### [RECORDS FOR PROCESSING]
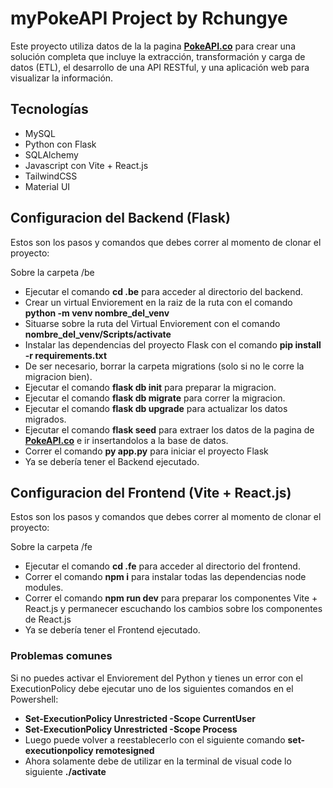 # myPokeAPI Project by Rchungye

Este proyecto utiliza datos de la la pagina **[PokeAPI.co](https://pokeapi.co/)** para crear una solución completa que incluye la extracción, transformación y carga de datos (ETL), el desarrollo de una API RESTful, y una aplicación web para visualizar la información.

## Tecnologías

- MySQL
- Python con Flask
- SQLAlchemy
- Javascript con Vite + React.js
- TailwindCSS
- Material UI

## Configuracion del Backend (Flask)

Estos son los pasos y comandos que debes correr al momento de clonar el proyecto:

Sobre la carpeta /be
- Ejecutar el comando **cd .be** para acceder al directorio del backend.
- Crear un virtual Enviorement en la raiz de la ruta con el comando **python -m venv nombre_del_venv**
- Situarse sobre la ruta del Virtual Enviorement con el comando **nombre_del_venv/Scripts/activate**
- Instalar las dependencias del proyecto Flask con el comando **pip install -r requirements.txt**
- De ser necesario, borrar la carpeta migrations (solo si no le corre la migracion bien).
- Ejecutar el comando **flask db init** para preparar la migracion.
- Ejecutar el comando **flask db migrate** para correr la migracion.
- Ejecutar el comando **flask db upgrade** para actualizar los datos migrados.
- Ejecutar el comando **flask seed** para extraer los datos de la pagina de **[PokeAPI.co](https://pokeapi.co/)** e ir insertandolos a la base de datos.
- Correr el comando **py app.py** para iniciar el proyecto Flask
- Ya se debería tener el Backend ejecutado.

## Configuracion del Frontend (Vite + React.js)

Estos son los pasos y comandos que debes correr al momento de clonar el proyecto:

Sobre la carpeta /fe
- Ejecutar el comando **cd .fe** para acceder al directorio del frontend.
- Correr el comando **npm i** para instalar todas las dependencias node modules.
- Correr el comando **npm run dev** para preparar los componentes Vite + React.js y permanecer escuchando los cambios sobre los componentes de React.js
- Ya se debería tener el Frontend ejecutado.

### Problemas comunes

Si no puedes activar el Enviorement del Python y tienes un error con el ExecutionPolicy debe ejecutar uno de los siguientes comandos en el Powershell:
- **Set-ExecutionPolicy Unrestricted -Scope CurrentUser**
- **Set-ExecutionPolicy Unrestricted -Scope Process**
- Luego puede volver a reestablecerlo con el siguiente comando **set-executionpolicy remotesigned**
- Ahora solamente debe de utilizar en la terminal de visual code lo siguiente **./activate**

### [TASK]
Repeat only the lines from the one holding "- **Set-ExecutionPolicy Unrestricted -Scope CurrentUser**" through the last line of the data.

### [WRITTEN RESPONSE]
- **Set-ExecutionPolicy Unrestricted -Scope CurrentUser**
- **Set-ExecutionPolicy Unrestricted -Scope Process**
- Luego puede volver a reestablecerlo con el siguiente comando **set-executionpolicy remotesigned**
- Ahora solamente debe de utilizar en la terminal de visual code lo siguiente **./activate**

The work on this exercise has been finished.